Let topological space $X$ and $f:X \to C$. Show that the space $X_{f}=\{g \in C(X) \mid \sup|g-f|<\infty\}$ is a complete metric space.

Question

Let topological space $X$ and $f:X \to C$. Show that the space

$$X_{f}=\{g \in C(X) \mid \sup|g-f|<\infty\}$$

is a complete metric space with distance function

$$d(g_1,g_2)=\sup_{x \in X}|g_1(x)-g_2(x)|.$$

Can anyone help me to show this?

Answer 1

Let $\left(f_n\right)_{n \in \mathbb{N}}$ a Cauchy sequence in $X_{f}$ with metrix $d$; let us remember that $\lim_{n\rightarrow\infty}f_{n}\notin X_{f}$ with metrix $d$ means that

$\sup_{x\in X}\left|\lim_{n\rightarrow\infty}f_{n}-f\right|=\sup_{x\in X}\left|f_{n}-f\right|=\sup_{x\in X}\lim_{n\rightarrow\infty}\left|f_{n}-f\right|>\infty$

by continuity of the norm.

Suppose that $\lim_{n\rightarrow\infty}f_{n}\notin X_{f}$ with metrix $d$, this means that given $k>0$ there is $x_{k}\in X$ such that

$\lim_{n\rightarrow\infty}\left|f_{n}\left(x_{k}\right)-f\left(x_{k}\right)\right|>k$

This is, there is $\xi>0$ such that for all $N \in \mathbb{N}$, $n>N$ and $\left|f_{n}\left(x_{k}\right)-f\left(x_{k}\right)\right|-k>\xi$.

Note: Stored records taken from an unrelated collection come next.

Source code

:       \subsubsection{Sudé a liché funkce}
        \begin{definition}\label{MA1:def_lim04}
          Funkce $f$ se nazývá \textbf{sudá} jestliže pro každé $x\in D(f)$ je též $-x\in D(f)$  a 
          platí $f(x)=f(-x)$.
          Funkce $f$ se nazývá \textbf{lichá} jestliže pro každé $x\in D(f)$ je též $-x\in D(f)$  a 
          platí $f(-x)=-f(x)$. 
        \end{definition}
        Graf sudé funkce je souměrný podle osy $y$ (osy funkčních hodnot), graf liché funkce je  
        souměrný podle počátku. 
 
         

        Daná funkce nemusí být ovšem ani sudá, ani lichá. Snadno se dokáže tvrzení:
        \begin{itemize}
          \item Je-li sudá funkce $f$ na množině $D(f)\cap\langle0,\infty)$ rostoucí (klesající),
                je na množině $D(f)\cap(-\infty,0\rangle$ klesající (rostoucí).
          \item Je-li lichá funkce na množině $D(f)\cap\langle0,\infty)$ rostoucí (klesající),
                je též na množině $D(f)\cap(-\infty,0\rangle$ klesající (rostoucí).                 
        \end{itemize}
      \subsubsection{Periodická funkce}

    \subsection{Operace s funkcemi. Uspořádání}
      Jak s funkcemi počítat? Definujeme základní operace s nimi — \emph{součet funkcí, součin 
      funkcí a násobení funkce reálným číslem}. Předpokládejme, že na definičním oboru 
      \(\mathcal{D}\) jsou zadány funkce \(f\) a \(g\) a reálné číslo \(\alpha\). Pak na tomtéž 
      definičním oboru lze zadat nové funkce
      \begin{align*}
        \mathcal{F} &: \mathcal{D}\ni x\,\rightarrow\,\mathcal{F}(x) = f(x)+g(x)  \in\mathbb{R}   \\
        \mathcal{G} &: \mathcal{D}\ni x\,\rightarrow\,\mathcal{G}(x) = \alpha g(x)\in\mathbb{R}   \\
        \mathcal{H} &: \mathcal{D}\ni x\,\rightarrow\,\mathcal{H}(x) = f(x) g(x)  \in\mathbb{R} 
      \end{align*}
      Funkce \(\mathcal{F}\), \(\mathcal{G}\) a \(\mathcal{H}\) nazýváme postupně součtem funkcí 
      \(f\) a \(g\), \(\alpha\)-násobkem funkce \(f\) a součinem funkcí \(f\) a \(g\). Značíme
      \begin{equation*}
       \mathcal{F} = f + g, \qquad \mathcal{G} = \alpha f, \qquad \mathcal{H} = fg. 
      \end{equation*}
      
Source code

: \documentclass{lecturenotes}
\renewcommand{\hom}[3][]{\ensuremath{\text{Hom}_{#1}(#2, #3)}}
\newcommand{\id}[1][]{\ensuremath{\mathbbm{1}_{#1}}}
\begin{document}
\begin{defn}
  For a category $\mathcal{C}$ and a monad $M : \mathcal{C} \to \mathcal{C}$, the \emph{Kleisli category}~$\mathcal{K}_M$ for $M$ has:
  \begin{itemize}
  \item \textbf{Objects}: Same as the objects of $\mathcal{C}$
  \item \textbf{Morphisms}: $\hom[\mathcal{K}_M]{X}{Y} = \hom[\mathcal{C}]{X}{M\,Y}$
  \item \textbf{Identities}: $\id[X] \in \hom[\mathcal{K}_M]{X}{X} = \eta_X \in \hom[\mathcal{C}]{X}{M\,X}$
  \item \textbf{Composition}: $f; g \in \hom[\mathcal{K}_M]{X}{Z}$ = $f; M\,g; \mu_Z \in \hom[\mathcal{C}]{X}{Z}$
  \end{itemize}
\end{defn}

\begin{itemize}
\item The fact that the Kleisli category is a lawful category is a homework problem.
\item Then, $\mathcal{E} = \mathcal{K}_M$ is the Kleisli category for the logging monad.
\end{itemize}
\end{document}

Therefore, let $m$ fixed but arbitrary, so we have

$\xi+k-d\left(f_{m},f\right)<\xi+k-\left|f_{m}\left(x_{k}\right)-f\left(x_{k}\right)\right|<\left|f_{n}\left(x_{k}\right)-f_{m}\left(x_{k}\right)\right|$

and since

$\left\{ \left|f_{n}\left(x_{k}\right)-f_{m}\left(x_{k}\right)\right|\::\: k\in\mathbb{N}\right\} \subseteq\left\{ \left|f_{n}\left(x\right)-f_{m}\left(x\right)\right|\::\: x\in X\right\} $

then

$\xi+k-d\left(f_{m},f\right)\leq\sup\left\{ \left|f_{n}\left(x_{k}\right)-f_{m}\left(x_{k}\right)\right|\::\: k\in\mathbb{N}\right\} \leq d\left(f_{n},f_{m}\right)$

Therefore, $d\left(f_{n},f_{m}\right)\rightarrow\infty$ which contradicts that $\left(f_n\right)_{n \in \mathbb{N}}$ a Cauchy sequence in $X_{f}$ with metrix $d$.